- Source texts of formatted documents
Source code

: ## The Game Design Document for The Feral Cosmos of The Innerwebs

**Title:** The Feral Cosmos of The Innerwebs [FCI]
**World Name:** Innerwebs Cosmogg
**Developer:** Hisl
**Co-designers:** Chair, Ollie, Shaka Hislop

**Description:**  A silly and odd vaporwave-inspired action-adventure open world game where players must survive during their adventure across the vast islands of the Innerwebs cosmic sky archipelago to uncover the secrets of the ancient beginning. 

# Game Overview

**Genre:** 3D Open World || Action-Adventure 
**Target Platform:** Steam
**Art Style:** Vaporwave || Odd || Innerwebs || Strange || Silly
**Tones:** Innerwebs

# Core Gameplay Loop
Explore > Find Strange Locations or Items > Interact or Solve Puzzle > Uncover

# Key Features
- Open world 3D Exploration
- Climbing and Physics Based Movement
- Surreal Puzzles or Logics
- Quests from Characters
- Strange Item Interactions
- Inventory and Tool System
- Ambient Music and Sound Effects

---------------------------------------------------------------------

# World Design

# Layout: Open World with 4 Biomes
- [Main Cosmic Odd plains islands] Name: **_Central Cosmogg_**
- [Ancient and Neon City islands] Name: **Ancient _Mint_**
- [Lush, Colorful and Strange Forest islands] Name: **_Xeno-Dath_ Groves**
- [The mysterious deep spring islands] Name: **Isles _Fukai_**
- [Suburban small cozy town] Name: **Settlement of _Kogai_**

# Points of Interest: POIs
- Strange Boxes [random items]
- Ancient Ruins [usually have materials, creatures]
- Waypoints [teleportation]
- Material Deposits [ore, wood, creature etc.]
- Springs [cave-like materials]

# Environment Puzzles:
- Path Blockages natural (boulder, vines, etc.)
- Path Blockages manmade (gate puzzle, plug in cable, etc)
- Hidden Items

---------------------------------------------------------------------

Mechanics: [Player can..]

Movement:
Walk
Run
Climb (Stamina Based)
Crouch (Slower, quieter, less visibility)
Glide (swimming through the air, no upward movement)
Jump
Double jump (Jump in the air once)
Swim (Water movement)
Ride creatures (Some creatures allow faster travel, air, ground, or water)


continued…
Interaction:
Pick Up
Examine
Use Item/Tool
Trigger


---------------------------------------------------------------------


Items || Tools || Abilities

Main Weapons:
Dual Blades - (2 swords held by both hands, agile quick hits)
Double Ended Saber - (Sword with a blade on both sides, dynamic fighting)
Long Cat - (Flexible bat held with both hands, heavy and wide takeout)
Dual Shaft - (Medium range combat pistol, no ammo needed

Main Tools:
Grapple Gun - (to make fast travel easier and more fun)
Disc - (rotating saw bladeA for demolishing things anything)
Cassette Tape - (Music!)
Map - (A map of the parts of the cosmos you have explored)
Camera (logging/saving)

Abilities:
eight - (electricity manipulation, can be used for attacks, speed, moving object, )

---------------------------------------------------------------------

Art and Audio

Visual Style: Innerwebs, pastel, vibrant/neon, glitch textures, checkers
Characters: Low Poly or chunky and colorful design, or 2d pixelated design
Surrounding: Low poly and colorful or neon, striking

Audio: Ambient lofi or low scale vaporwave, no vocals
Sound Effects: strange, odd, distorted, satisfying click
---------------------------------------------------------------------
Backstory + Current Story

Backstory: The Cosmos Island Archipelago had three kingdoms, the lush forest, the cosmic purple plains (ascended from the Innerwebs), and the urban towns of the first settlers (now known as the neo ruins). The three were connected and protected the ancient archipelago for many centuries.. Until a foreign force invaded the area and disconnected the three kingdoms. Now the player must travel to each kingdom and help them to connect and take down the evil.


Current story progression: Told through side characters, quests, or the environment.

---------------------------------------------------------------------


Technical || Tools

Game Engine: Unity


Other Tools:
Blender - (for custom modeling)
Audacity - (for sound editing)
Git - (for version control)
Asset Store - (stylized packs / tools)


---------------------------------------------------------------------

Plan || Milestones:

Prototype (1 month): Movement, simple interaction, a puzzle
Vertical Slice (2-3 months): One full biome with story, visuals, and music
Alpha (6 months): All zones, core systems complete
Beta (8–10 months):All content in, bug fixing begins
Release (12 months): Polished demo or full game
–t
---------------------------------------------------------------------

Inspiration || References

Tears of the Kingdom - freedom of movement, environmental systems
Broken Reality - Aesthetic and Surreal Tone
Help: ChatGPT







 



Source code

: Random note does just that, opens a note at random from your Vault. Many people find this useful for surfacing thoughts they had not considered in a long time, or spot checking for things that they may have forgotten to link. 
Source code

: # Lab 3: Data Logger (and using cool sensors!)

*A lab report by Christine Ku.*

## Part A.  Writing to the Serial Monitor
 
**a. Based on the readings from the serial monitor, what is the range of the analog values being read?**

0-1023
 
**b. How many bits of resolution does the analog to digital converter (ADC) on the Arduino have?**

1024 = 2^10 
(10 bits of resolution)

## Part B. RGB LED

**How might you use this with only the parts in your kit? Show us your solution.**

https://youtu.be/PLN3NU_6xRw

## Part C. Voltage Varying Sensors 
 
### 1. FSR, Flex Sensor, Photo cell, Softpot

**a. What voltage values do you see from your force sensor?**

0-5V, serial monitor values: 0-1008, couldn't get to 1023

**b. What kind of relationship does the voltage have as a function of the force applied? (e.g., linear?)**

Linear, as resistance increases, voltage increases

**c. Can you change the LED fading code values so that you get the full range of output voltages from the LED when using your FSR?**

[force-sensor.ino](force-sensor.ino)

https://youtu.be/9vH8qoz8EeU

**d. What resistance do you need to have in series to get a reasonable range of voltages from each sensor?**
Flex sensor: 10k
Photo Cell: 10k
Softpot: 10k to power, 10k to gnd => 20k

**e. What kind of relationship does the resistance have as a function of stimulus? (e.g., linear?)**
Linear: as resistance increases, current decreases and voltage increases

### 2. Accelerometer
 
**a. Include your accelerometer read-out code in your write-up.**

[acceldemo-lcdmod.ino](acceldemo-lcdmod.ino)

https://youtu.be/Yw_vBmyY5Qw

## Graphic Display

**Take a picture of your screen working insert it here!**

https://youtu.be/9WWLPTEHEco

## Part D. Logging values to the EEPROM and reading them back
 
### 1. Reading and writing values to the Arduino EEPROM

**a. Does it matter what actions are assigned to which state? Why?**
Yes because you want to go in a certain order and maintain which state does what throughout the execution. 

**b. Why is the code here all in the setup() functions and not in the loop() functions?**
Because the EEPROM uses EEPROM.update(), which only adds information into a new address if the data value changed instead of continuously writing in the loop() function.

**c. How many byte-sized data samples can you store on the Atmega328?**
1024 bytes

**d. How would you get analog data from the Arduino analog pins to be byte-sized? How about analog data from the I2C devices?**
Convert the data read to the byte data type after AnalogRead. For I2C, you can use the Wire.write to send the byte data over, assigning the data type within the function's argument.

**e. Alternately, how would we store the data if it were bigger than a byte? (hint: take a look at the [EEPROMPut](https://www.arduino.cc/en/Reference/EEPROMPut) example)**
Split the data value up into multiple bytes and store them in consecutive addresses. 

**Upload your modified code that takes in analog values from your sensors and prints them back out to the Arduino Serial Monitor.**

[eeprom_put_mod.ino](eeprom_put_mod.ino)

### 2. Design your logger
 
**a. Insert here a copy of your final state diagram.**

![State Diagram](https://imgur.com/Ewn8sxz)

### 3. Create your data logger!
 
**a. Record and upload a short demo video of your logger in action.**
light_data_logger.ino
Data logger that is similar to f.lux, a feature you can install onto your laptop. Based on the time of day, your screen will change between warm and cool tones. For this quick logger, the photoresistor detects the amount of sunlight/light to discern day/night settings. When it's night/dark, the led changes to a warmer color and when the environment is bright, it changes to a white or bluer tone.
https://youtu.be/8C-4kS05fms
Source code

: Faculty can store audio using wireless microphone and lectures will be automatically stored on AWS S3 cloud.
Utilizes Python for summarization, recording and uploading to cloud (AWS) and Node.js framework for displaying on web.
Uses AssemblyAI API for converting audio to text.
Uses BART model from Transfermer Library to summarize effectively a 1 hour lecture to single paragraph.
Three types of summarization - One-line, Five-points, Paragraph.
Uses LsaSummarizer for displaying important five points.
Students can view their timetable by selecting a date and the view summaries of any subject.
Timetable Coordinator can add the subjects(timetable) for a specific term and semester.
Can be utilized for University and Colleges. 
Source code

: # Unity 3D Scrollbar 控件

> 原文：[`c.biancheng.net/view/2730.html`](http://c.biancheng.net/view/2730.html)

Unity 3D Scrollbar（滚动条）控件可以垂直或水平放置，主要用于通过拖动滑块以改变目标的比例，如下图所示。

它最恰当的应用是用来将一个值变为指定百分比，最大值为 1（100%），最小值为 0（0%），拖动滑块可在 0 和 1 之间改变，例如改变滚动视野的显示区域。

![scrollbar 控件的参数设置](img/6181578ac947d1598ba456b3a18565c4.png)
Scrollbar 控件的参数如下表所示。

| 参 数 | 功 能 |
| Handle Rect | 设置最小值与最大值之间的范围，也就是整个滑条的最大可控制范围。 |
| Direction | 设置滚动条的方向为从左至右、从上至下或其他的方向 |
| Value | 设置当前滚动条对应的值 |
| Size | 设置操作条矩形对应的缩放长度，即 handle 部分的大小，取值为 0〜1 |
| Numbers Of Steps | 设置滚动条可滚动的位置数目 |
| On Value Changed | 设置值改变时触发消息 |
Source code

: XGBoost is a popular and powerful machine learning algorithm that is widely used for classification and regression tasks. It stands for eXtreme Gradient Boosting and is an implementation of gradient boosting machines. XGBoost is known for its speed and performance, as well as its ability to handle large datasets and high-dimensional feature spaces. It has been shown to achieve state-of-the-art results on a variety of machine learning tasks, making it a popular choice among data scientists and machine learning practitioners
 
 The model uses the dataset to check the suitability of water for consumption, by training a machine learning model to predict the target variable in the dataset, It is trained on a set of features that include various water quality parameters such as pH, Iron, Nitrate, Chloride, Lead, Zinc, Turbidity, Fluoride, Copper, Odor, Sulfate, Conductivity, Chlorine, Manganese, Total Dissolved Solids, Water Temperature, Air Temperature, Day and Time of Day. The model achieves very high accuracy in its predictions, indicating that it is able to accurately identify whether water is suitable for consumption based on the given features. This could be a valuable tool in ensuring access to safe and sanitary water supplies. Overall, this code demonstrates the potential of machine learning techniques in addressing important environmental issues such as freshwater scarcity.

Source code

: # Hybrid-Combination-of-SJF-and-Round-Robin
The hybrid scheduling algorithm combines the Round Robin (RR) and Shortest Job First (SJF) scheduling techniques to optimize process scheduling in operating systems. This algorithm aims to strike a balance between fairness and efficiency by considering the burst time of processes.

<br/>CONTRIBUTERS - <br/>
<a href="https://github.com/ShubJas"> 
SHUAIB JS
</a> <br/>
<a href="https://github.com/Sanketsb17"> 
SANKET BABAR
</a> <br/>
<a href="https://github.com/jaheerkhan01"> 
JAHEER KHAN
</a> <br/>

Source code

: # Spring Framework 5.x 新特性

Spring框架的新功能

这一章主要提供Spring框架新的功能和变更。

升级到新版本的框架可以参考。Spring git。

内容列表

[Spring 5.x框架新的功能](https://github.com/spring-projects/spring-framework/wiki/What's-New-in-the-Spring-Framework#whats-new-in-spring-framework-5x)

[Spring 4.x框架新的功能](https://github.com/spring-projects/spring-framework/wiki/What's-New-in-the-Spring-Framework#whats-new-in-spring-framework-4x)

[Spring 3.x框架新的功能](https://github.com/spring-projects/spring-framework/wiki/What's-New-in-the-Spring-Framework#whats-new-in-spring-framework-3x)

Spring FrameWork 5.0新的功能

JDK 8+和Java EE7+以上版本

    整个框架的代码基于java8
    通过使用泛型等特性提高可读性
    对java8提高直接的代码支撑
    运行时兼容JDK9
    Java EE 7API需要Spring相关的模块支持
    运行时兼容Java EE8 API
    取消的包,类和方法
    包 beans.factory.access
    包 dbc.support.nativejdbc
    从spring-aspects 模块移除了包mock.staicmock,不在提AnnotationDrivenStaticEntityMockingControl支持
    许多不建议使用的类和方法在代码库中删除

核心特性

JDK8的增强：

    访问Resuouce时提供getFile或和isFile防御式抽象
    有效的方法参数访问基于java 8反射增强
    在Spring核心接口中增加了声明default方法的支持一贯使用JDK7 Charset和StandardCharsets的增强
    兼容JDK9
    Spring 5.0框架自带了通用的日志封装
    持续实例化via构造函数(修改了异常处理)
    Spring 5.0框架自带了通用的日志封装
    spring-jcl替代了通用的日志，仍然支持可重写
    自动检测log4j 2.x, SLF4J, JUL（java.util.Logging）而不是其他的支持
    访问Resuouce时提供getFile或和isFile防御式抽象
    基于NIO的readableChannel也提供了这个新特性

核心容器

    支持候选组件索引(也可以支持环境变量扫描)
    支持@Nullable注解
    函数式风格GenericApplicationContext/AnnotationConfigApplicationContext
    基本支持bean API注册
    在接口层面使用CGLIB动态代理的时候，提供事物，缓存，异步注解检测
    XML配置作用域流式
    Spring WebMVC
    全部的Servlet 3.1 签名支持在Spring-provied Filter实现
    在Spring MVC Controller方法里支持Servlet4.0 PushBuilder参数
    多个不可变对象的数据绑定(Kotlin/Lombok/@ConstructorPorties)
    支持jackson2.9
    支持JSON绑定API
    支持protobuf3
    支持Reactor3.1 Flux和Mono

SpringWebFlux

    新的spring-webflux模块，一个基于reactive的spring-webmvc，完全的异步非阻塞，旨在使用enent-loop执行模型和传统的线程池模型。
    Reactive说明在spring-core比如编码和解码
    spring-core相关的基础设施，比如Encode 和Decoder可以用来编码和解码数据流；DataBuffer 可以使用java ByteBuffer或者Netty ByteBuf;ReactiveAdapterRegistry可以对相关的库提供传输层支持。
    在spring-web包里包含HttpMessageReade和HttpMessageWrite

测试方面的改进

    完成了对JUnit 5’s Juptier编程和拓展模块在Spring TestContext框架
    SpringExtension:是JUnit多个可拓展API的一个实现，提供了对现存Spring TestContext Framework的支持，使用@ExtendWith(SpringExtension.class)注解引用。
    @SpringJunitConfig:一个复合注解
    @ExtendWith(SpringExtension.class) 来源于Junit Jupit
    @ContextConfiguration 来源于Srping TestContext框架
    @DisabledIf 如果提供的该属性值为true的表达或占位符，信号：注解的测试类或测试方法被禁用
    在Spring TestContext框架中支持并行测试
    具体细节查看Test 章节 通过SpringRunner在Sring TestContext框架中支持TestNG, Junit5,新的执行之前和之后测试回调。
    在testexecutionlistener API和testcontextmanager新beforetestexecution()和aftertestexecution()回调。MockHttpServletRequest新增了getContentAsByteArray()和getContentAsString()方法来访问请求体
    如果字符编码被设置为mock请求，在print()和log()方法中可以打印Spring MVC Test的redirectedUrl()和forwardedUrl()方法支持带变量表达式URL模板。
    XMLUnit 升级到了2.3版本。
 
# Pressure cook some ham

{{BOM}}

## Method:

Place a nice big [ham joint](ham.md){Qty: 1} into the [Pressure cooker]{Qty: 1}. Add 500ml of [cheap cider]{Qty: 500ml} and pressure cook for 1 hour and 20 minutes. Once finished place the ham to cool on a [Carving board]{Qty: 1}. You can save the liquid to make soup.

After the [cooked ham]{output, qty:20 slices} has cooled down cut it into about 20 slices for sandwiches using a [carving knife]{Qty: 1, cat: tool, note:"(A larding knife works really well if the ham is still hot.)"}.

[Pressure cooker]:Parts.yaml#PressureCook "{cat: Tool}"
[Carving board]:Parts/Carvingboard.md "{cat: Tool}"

- TRY IT
Search the records for lines holding the word "Surreal", then copy each line you find.

- THE COMPLETED TASK
- Surreal Puzzles or Logics
Broken Reality - Aesthetic and Surreal Tone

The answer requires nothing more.